=== Begin Enclosure ===

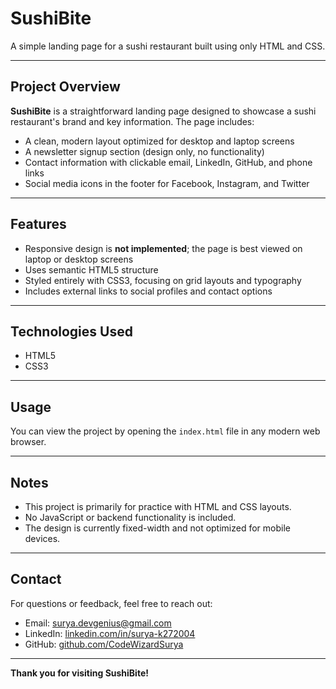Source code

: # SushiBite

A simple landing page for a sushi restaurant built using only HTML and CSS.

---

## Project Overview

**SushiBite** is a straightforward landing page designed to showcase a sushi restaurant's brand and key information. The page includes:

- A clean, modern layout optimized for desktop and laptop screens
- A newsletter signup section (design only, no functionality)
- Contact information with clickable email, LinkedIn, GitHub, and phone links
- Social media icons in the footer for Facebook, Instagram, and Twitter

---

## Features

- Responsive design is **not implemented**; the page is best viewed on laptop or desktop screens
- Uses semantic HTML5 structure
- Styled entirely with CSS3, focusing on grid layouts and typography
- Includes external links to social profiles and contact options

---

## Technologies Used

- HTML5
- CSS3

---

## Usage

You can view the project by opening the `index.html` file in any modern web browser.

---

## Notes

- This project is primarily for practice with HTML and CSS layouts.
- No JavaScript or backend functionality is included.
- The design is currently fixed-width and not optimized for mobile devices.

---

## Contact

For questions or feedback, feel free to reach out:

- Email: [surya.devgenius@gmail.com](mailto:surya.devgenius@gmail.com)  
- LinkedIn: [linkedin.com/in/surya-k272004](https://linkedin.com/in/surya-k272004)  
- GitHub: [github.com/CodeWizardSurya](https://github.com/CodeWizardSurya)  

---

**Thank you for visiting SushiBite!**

=== End Enclosure ===
=== Begin Enclosure ===

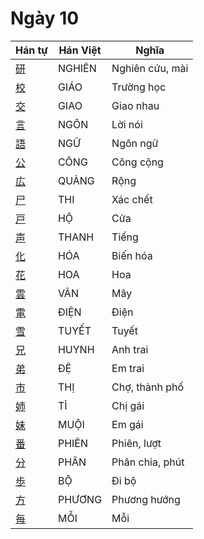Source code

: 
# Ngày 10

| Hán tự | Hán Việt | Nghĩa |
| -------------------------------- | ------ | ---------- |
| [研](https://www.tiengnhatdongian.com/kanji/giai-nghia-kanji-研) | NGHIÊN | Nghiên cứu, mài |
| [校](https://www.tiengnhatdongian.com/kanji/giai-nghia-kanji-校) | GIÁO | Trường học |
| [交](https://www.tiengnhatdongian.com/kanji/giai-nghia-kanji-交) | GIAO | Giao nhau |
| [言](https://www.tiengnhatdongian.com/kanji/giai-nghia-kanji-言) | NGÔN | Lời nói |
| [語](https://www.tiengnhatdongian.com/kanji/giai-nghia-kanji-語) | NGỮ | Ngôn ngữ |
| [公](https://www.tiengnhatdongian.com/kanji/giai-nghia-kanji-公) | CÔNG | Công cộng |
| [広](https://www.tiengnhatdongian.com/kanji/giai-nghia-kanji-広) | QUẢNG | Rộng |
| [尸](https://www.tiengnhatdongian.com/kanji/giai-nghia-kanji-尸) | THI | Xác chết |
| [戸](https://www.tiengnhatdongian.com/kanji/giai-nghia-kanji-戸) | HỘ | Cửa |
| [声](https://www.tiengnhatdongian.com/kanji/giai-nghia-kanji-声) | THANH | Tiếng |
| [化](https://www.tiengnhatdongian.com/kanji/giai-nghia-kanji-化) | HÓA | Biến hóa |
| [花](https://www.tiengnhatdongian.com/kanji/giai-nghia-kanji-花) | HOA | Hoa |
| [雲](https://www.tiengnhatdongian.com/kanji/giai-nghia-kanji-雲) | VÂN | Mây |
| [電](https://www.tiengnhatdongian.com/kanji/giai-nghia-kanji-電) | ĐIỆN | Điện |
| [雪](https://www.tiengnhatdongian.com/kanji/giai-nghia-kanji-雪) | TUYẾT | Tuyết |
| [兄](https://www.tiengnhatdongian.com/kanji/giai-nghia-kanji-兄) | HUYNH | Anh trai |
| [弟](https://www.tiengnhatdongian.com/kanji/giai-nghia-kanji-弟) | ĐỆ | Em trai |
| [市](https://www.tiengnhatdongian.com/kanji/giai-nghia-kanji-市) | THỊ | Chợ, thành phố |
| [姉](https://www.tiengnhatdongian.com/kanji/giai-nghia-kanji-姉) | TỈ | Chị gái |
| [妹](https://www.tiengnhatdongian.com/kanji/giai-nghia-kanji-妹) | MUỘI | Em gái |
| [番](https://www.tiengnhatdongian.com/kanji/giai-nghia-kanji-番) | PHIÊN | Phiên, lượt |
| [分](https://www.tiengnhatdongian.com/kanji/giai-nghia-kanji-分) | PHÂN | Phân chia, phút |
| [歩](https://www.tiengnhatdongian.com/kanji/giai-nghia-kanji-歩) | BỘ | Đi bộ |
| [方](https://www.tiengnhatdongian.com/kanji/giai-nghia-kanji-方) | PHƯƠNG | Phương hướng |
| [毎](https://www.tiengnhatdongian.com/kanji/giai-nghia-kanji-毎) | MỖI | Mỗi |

=== End Enclosure ===

### GOAL OF THE EXERCISE
Go through the listing above and return each line that includes the word "page".

### OUTPUT FOR THIS TASK
A simple landing page for a sushi restaurant built using only HTML and CSS.
**SushiBite** is a straightforward landing page designed to showcase a sushi restaurant's brand and key information. The page includes:
- Responsive design is **not implemented**; the page is best viewed on laptop or desktop screens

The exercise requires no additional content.